December 6, 2018

Faculty Friday: Michael Shepard

Get to know Michael Shepard, adjunct lecturer in Goucher's M.A. in Cultural Sustainability.

Michael ShepardOur "Faculty Friday" series highlights one faculty member from the Welch Center every Friday. We ask these faculty members about their career, their work, and what they love about Goucher.

This week's faculty member: 
Michael Alvarez Shepard
Adjunct Lecturer, M.A. in Cultural Sustainability

Where are you from?

Bellingham, WA

What's your current job title and workplace?

Since 2012 I have been working at Goucher, first as an instructional designer and then also as a professor of practice. I have taught for the cultural sustainability and environmental studies M.A. programs. Additionally, I was elected as a commissioner for the Port of Bellingham in 2017. In this role, I set policy and direction for a local level of municipal government that works on economic development and manages harbors, marinas, a shipping terminal, and an international airport.

Tell us about your first job in the cultural sustainability field.

My first job out of undergrad was setting up a digital video production program for a tribal college in Washington state, called Northwest Indian College. I trained students to document history, language, and important cultural events in the Lummi Nation. This initial work got me interested in Native language preservation, tribal natural resource management, and sovereignty and treaty rights.

As a practitioner in the field, what do you love about teaching?

I enjoy teaching because I am always learning new things from student research in my courses. One of the nice things about the M.A.C.S. Program is that many students come in with amazing life/employment experience to develop and build upon.

What excites you most about the field of cultural sustainability?

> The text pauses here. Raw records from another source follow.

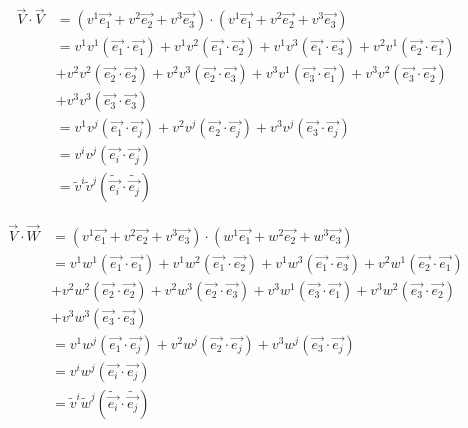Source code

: \documentclass{article}
\begin{document}
	\begin{align*}
		\overrightarrow{V}\cdot\overrightarrow{V} &= (v^{1}\overrightarrow{e_{1}} + v^{2}\overrightarrow{e_{2}} + v^{3}\overrightarrow{e_{3}})\cdot (v^{1}\overrightarrow{e_{1}} + v^{2}\overrightarrow{e_{2}} + v^{3}\overrightarrow{e_{3}})\\
		&= v^{1}v^{1}(\overrightarrow{e_{1}}\cdot \overrightarrow{e_{1}}) + v^{1}v^{2}(\overrightarrow{e_{1}}\cdot \overrightarrow{e_{2}}) + v^{1}v^{3}(\overrightarrow{e_{1}}\cdot \overrightarrow{e_{3}}) +v^{2}v^{1}(\overrightarrow{e_{2}}\cdot \overrightarrow{e_{1}})\\
		&+ v^{2}v^{2}(\overrightarrow{e_{2}}\cdot \overrightarrow{e_{2}}) + v^{2}v^{3}(\overrightarrow{e_{2}}\cdot \overrightarrow{e_{3}})+ v^{3}v^{1}(\overrightarrow{e_{3}}\cdot \overrightarrow{e_{1}}) + v^{3}v^{2}(\overrightarrow{e_{3}}\cdot \overrightarrow{e_{2}})\\ 
		& + v^{3}v^{3}(\overrightarrow{e_{3}}\cdot \overrightarrow{e_{3}})\\
		&= v^{1}v^{j}(\overrightarrow{e_{1}}\cdot \overrightarrow{e_{j}}) + 
		v^{2}v^{j}(\overrightarrow{e_{2}}\cdot \overrightarrow{e_{j}}) + v^{3}v^{j}(\overrightarrow{e_{3}}\cdot \overrightarrow{e_{j}})\\
		&= v^{i}v^{j}(\overrightarrow{e_{i}}\cdot \overrightarrow{e_{j}})\\
		&=\widetilde{v}^{i}\widetilde{v}^{j}(\widetilde{\overrightarrow{e_{i}}}\cdot \widetilde{\overrightarrow{e_{j}}})
	\end{align*}

	\begin{align*}
		\overrightarrow{V}\cdot\overrightarrow{W} &= (v^{1}\overrightarrow{e_{1}} + v^{2}\overrightarrow{e_{2}} + v^{3}\overrightarrow{e_{3}})\cdot (w^{1}\overrightarrow{e_{1}} + w^{2}\overrightarrow{e_{2}} + w^{3}\overrightarrow{e_{3}})\\
		&= v^{1}w^{1}(\overrightarrow{e_{1}}\cdot \overrightarrow{e_{1}}) + v^{1}w^{2}(\overrightarrow{e_{1}}\cdot \overrightarrow{e_{2}}) + v^{1}w^{3}(\overrightarrow{e_{1}}\cdot \overrightarrow{e_{3}}) +v^{2}w^{1}(\overrightarrow{e_{2}}\cdot \overrightarrow{e_{1}})\\
		&+ v^{2}w^{2}(\overrightarrow{e_{2}}\cdot \overrightarrow{e_{2}}) + v^{2}w^{3}(\overrightarrow{e_{2}}\cdot \overrightarrow{e_{3}})+ v^{3}w^{1}(\overrightarrow{e_{3}}\cdot \overrightarrow{e_{1}}) + v^{3}w^{2}(\overrightarrow{e_{3}}\cdot \overrightarrow{e_{2}})\\ 
		& + v^{3}w^{3}(\overrightarrow{e_{3}}\cdot \overrightarrow{e_{3}})\\
		&= v^{1}w^{j}(\overrightarrow{e_{1}}\cdot \overrightarrow{e_{j}}) + 
		v^{2}w^{j}(\overrightarrow{e_{2}}\cdot \overrightarrow{e_{j}}) + v^{3}w^{j}(\overrightarrow{e_{3}}\cdot \overrightarrow{e_{j}})\\
		&= v^{i}w^{j}(\overrightarrow{e_{i}}\cdot \overrightarrow{e_{j}})\\
		&=\widetilde{v}^{i}\widetilde{w}^{j}(\widetilde{\overrightarrow{e_{i}}}\cdot \widetilde{\overrightarrow{e_{j}}}) 
	\end{align*}
	
\end{document}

The most exciting aspect of cultural sustainability is the great global need for trained cultural professionals. My courses engage with significant global challenges around topics like language endangerment, cultural collapse, and environmental degradation. These can be heavy topics, but in any challenge lies an opportunity.

Tell us about a favorite hobby or passion of yours.

My family and I love traveling. I've been to every continent, except Antarctica. Before we had kids, my wife and I lived in Tanzania for a year. I am also a big fan of lovely old analog things, like vinyl records and pinball machines.

What's your favorite thing about Goucher's cultural sustainability program?

We have a great mix of faculty and courses that you can find nowhere else. I love that our courses attract a diverse and motivated group of students to collaborate in intimate small courses.